Cuando digo “verdad”, me refiero, por
supuesto, a una forma depurada de la mentira, es todo. ¿Por qué pensé en las
chinches? Porque en ese momento una aguda picazón atacó mi brazo derecho. Me
rasqué, discretamente. Entonces recordé a Juan Jacobo Rousseau, el filósofo, el
culpable de la Revolución Francesa, de los hippies y de la contracultura,
recordé que tuvo cinco hijos y que a todos ellos los envío al hospicio. Lo
recordé a él precisamente porque acababa de leer sus Confesiones. Y dije a la
entrevistadora: “Si tuviera un hijo lo enviaría a un hospicio. Presiento que me
“iluminaría” tanto que acabaría yo ciego.” Ella se fue, harta y convencida de
su diagnóstico y de sus verdades. Un hombre que se rasca el brazo mientras dice
tonterías no vale la pena de ser entrevistado. Yo me tomé un trago más y pensé
en que Groddeck, ese escritor amigo de Freud, había inventado un método
infalible para acabar con las chinches: “Mata cada chinche que encuentres, y
cuando hayas matado la última, ya no quedará ninguna.”
Sabemos que Jonathan Swift sugirió que,
para acabar con el hambre en Irlanda, había que comerse a los niños.

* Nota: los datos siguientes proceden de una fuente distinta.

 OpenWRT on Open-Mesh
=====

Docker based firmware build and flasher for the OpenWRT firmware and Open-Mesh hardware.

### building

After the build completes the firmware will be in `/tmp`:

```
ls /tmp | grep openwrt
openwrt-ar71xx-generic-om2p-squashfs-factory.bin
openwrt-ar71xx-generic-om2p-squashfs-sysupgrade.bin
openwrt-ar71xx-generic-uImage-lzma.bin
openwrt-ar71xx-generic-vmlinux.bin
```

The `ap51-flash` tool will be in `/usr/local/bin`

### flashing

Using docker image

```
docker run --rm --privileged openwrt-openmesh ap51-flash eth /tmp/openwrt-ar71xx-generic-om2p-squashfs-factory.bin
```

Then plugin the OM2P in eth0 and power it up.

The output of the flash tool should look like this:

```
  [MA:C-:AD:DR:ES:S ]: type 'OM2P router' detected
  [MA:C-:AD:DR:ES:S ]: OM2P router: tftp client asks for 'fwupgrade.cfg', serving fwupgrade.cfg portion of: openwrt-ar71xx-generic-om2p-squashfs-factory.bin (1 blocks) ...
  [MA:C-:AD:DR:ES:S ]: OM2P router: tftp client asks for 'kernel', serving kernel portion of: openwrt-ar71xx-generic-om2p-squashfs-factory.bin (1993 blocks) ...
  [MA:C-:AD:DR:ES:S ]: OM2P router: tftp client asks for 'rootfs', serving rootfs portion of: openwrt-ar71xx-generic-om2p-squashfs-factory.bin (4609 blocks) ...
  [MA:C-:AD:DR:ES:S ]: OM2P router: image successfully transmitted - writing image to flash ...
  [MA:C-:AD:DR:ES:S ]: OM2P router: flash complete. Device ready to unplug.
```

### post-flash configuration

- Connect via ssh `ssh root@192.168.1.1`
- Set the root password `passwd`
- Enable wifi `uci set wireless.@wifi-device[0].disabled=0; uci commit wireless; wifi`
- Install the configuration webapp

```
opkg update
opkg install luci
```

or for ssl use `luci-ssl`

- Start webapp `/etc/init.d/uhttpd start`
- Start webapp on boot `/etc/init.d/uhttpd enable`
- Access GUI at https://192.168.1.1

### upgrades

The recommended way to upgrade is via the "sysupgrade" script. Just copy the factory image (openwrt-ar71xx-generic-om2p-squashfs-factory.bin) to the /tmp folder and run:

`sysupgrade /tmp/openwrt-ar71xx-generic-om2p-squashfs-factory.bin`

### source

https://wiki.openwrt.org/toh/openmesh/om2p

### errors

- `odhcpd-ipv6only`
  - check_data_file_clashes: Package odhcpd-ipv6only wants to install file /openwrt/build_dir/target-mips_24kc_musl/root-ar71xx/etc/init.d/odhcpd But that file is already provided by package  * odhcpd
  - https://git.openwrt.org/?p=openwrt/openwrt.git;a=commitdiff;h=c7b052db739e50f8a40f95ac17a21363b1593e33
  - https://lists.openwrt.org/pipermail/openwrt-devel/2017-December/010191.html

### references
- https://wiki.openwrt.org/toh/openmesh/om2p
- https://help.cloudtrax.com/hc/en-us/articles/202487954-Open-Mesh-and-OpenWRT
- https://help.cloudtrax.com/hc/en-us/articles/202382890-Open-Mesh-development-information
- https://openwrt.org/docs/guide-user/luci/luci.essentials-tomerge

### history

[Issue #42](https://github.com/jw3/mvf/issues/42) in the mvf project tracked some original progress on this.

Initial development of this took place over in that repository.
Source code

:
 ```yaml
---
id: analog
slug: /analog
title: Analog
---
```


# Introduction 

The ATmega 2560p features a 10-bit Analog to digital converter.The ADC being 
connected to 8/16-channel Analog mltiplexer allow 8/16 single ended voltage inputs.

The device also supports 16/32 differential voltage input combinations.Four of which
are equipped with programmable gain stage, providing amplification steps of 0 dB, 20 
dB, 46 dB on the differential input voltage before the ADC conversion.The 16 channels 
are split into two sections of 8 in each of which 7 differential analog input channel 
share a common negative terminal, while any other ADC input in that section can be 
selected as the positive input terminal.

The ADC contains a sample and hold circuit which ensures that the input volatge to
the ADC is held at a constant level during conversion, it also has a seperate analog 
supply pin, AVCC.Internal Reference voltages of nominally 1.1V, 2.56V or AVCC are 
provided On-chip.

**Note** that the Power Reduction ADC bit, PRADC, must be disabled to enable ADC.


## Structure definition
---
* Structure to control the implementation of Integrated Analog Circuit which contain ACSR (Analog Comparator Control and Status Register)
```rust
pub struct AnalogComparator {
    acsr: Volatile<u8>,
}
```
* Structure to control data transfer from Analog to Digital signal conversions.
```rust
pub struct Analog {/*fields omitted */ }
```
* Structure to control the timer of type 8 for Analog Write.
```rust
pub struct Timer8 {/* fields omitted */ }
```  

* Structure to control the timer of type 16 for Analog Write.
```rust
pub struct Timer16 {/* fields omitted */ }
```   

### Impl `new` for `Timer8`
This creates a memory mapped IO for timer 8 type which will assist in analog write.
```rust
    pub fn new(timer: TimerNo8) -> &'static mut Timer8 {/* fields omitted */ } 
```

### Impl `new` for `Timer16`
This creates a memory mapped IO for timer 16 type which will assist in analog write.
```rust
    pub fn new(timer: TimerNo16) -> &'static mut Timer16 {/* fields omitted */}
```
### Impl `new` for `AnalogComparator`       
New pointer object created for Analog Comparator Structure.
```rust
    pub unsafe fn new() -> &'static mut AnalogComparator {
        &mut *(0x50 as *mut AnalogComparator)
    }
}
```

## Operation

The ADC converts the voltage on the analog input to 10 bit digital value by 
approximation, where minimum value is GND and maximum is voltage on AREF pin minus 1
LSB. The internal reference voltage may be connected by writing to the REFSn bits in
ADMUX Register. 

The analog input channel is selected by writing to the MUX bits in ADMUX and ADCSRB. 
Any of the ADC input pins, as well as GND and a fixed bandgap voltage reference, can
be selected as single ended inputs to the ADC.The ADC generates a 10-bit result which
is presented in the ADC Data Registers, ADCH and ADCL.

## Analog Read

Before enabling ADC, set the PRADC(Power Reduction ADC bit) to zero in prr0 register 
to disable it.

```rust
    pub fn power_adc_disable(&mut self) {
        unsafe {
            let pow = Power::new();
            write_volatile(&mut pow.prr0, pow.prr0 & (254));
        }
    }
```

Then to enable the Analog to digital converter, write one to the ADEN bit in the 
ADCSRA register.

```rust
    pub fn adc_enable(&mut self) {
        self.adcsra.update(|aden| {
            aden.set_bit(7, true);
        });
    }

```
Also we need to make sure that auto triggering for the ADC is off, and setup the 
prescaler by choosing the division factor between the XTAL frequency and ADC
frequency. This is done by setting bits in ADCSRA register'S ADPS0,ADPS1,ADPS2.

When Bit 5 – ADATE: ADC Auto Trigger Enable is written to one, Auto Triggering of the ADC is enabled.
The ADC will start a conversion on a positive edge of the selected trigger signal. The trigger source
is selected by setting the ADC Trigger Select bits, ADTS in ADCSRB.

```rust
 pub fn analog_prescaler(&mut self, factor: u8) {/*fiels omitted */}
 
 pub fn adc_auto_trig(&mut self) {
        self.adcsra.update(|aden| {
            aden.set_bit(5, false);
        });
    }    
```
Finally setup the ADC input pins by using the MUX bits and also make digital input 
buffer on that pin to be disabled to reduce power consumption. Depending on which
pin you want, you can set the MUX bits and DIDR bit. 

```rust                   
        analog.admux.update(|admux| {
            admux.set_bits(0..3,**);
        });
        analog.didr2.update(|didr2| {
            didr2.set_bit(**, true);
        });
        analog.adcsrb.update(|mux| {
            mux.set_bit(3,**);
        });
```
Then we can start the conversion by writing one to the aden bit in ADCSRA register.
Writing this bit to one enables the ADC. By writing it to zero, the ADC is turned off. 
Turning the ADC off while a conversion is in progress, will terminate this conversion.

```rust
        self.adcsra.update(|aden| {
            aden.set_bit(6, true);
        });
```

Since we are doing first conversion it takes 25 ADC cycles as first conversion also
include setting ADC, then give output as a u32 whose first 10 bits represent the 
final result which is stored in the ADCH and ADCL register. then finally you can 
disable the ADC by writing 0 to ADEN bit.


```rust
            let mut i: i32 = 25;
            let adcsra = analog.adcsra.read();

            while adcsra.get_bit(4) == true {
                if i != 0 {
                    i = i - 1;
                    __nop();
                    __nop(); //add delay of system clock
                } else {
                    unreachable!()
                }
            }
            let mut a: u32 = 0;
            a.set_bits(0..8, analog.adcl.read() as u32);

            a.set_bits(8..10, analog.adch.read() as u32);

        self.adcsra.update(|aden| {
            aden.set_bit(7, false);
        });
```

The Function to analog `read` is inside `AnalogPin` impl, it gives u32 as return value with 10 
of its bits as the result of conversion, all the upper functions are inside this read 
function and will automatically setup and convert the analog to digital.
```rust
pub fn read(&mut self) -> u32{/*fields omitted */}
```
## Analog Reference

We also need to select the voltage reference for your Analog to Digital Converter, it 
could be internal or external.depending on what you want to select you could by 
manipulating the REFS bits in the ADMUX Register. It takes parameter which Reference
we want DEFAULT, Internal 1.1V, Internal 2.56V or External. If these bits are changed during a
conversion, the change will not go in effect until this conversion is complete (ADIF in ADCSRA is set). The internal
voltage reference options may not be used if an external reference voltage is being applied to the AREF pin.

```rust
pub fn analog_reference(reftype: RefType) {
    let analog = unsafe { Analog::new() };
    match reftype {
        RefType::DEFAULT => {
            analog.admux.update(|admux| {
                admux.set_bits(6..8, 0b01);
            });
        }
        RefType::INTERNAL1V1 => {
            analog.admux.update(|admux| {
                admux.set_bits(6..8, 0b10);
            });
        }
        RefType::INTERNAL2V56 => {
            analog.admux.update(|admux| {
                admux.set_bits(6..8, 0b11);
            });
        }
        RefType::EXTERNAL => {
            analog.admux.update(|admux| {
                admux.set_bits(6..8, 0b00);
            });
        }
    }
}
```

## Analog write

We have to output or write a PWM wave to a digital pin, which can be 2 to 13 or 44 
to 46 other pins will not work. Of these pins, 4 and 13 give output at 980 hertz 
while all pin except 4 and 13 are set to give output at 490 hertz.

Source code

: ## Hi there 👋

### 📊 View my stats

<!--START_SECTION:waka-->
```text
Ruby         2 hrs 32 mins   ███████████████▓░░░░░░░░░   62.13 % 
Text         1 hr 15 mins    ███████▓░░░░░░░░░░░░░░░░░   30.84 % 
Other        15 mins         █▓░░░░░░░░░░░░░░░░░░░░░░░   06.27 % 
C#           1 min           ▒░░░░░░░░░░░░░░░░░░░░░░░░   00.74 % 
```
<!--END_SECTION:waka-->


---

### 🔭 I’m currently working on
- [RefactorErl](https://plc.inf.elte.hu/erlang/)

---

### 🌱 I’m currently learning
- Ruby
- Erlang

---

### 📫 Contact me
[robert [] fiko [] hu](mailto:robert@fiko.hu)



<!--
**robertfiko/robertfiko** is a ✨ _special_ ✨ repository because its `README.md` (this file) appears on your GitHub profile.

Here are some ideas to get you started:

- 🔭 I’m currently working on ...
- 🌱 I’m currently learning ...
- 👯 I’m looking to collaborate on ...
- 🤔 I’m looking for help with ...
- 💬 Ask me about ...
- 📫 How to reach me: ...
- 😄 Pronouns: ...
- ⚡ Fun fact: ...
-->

Es célebre
el ensayo satírico donde hizo pública su idea: Una modesta proposición, se llamaba el ensayo; y todavía es leído
con humor y escabroso placer. Pero hay quien se lo ha tomado en serio y muestra
repugnancia por dicha literatura, como era el caso de la entrevistadora. Yo no
tengo hijos porque no quiero enviarlos a un hospicio, es decir a una ciudad
como el DF o Bogotá. Y, por supuesto, no me los comería.
La pura realidad es que me apena dar
entrevistas, sólo un idiota da entrevistas, es decir un hombre fuerte o un
millonario, pero yo soy un hombre nacido en vano, pienso, y digo, maldita
bruja, la entrevistadora, seguramente tiene varios hijos “iluminadores.” Vaya
luz la que provendrá de su casa. Y los tragos seguían llegando a mi mesa.